Çünkü savaş yaralarının sarılmasıyla birlikte, özellikle kapitalist ülkelerde yaşanan, üretimin kitleselleşmesi olgusu ve uluslararası pazarlarında artan rekabet nedeniyle, bütün ülkelerde sermayenin kârlılığı azalmaya başlamıştır. Sermaye kârlılığının arttırılması için sermaye, üretimin dışına, finansal yatırım alanlarına ve uluslararası düzeye çekilmeye başlanmıştır. Bu eğilim, ABD’de başkan Reagan döneminde Boston ekolünü temsilen Prof. Milton Friedman tarafından geliştirilen muhafazakâr sermaye yanlısı parasalcı (monetarist) politikaların devreye girmesiyle aşılmaya çalışılmıştır.

 

ABD’de 1980’lerden itibaren kârlarda gözlenen artışın içinde sermayenin faaliyet dışı gelirlerindeki artış (aynen Türkiye’de olduğu gibi) rol oynamaktadır. Sermayenin faaliyet dışı alanlara kaymasının altyapısı ise, bilindiği üzere Reagan-Thatcher ikilisinin aktif rol aldığı, “küreselleşme-serbest piyasa-özelleştirme” operasyonlarıyla siyasi, ekonomik, ideolojik, kültürel ve bütün ülkelerde iletişimin sayısallaştırılmasıyla fizikî düzeyde oluşturuldu. Bu sayede, pek çok ülkede ABD yanlısı işbirlikçi iktidarlar eliyle, emperyalizmin bu yeni düzeninin karşısındaki en sağlam yapı olan “millî devletlerin” zayıflatılması, sermayenin serbest dolaşımı önündeki engellerin kaldırılması sağlanırken, bu amaçla IMF ve reçeteleri bol, bol kullanıldı.

 

Bu reçeteleri uygulamaya mahkûm ülkeler, hızla iç ve dış borca batırılarak, kırılgan hale getirildi. Böylece ABD’nin bu ülkelerde siyasi otoriteyi belirleme, kendi yoz tüketim kalıplarını ve kültürünü enjekte etme ve bol bol işbirlikçi aydın devşirmesi kolaylaştı ve dış müdahaleye açık hale getirildi.

 

ABD’li Francis Fukuyama (1952-)[[15]] 1989’da yayınladığı “Tarihin Sonu?” isimli makalesinde[[16]] “Tarihin bu son devresinde bütün alternatif değer sistemleri ve medeniyet yapılarının Batı medeniyetinin üstün değerleri karşısında boyun eğmek zorunda kalacağını düşünmektedir.
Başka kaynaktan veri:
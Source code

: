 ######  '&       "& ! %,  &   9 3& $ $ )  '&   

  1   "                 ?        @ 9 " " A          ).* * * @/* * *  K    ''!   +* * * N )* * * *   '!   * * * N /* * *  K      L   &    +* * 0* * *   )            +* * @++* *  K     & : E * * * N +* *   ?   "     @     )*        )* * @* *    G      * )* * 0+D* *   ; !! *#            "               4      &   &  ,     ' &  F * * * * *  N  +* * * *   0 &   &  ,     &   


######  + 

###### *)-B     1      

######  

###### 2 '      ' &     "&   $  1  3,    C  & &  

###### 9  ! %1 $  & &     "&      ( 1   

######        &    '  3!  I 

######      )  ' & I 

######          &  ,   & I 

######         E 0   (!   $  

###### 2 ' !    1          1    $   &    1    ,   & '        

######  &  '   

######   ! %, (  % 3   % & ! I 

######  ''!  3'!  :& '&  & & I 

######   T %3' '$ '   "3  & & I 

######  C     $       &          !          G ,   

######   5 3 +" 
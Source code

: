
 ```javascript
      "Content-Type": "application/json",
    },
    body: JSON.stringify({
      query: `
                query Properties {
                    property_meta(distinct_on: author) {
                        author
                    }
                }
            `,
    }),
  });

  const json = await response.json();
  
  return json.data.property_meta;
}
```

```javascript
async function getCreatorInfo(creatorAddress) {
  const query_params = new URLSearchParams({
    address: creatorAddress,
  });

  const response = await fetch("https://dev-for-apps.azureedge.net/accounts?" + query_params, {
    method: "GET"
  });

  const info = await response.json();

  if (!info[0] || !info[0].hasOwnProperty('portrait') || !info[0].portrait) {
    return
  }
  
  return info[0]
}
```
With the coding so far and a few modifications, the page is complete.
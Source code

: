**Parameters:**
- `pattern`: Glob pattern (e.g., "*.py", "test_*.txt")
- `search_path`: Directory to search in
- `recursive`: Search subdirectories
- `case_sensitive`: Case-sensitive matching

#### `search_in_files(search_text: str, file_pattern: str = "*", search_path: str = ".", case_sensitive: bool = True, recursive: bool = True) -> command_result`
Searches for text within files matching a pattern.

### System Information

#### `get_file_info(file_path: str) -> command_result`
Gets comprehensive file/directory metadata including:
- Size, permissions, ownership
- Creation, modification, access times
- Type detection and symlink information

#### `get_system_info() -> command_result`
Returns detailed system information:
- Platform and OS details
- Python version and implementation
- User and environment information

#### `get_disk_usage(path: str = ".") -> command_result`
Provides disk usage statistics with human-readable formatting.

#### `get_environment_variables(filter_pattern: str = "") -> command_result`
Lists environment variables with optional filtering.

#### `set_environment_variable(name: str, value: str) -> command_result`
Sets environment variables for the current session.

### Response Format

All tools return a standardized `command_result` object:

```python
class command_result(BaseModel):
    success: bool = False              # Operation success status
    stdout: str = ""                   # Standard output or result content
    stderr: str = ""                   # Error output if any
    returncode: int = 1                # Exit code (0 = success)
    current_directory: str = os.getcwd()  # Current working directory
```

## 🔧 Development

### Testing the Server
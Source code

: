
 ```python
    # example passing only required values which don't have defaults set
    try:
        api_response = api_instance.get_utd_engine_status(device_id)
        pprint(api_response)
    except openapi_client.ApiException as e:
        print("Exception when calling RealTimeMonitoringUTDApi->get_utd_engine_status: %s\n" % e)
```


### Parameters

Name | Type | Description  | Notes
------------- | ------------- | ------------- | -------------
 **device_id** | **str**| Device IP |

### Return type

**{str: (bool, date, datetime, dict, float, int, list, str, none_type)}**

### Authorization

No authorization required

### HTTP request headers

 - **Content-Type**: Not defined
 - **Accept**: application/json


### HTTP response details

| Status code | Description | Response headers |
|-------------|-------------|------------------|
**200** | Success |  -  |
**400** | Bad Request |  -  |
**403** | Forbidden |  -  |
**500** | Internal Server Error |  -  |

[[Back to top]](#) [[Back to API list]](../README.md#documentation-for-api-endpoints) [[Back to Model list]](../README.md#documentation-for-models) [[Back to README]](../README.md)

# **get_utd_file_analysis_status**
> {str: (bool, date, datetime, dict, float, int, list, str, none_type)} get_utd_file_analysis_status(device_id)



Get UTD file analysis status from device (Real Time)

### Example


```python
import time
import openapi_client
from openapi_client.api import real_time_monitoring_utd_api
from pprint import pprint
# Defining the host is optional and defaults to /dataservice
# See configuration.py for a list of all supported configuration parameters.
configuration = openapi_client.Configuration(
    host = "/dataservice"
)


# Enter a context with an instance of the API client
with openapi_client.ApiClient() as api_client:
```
Fukuyama’nın öngörüsüne göre Batılı değerlerin yayılması bir süre daha alacak ve Üçüncü Dünya Ülkeleri’nin istikrarlı hale gelmeleri uzun sürecek ama nihayetinde mutlaka tüm dünya liberal demokrasiye ulaşacaktır.” tezini ileri sürmüştür.[[17]]

 

ABD’li Samuel P. Hantington (1927-2008)[[18]] başkan Carter döneminde (1977-81) Ulusal Güvenlik Konseyi için Güvenlik Planlamasının Beyaz Saray Koordinatörü olarak görev yapmıştır. 1993’de yayınladığı “Medeniyetler Çatışması-The Clash of Civilizations” adlı makalesinde[[19]] Sovyetler Birliğinin dağılmasından sonra Batının dünya hakimiyetine karşı en büyük engelin İslam olacağını, bu nedenle Batının bundan sonraki büyük savaşı kaçınılmaz olarak İslam ile olacağını iddia etmiştir.

 

Huntington daha sonra genişlettiği makalesini “Medeniyetler Çatışması ve Dünya Düzeninin Yenilenmesi-The Clash of Civilizations and the Remaking of World Order” ismiyle 1996’da kitap olarak yayınlamıştır.

 

“Huntington‟a göre; “Kültürler her zaman merkezî bir ülkeye göre gruplandırılır: Amerika Birleşik Devletleri ve Avrupa Batı kültürünün, Rusya Ortodoks kültürün merkezidir. Bunların karşısında Afrika ve İslâm dünyasının merkezi zayıf kalmıştır.” Müslümanlara Türkiye’yi lider devlet olarak seçmelerini tavsiye eden Huntington’a göre, Ankara’nın Avrupaya yönelik gayretlerine kesin bir son verilmeli ve Türkiye NATO’dan çıkarılmalıdır. Huntington, dünyanın en bölünmüş ülkesi olarak nitelediği Türkiye, kendine uygun misyonun gereğini yapmalıdır.”[[20]]

 

Rus Aleksandr Gelyevich Dugin (1962-)[[21]] günümüz Rus jeopolitiği “Avrasyacılık”ın en önde gelen ismidir. Rus jeopolitiğine göre, bir deniz medeniyeti olarak Atlantikçilik, bir kara medeniyeti olarak Avrasyacılığın doğrudan karşıtıdır.

 

Moskova-Berlin ekseni için Almanya’nın Orta ve Doğu Avrupa’da Protestan ve Katolik ülkeleri domine etmesine göz yumulmasını, Fransa’nın da Almanya ile bir blok oluşturması teşvik edilerek Atlantik karşıtı grubun genişletilmesi, İngiltere’nin Avrupa’dan dışlanması önerilmektedir.

 

Dugin’in Avrasya teorisi, dünyayı doğu-batı ekseninde dört bölgeye ayırmayı öngörür:

 

  • Anglo-Amerikan bölgesi, Amerika ve Avustralya kıtaları ile İngiltere,
  • Avro-Afrika bölgesi, İngiltere dışındaki Avrupa ülkeleri ve Afrika,
  • Rusya-Orta Asya bölgesi, Doğu Avrupa, Türkiye, İran, Hindistan, Rusya ve Moğolistan,
  • Pasifik-Uzak Doğu bölgesi ise Çin, Japonya, Güneydoğu Asya’yı kapsar.[[22]]

 

 

Dugin’in görüşlerinin Rusya Federasyonu yönetimini ne kadar etkilediği tartışmalıdır. Çünkü her ne kadar Avrasyacılık fikrini ortaya atmış olsa da, çok kutuplu (dört bölgeli) dünya için yaptığı öngörüler günümüzdeki jeopolitik gelişmelerle uyuşmamaktadır.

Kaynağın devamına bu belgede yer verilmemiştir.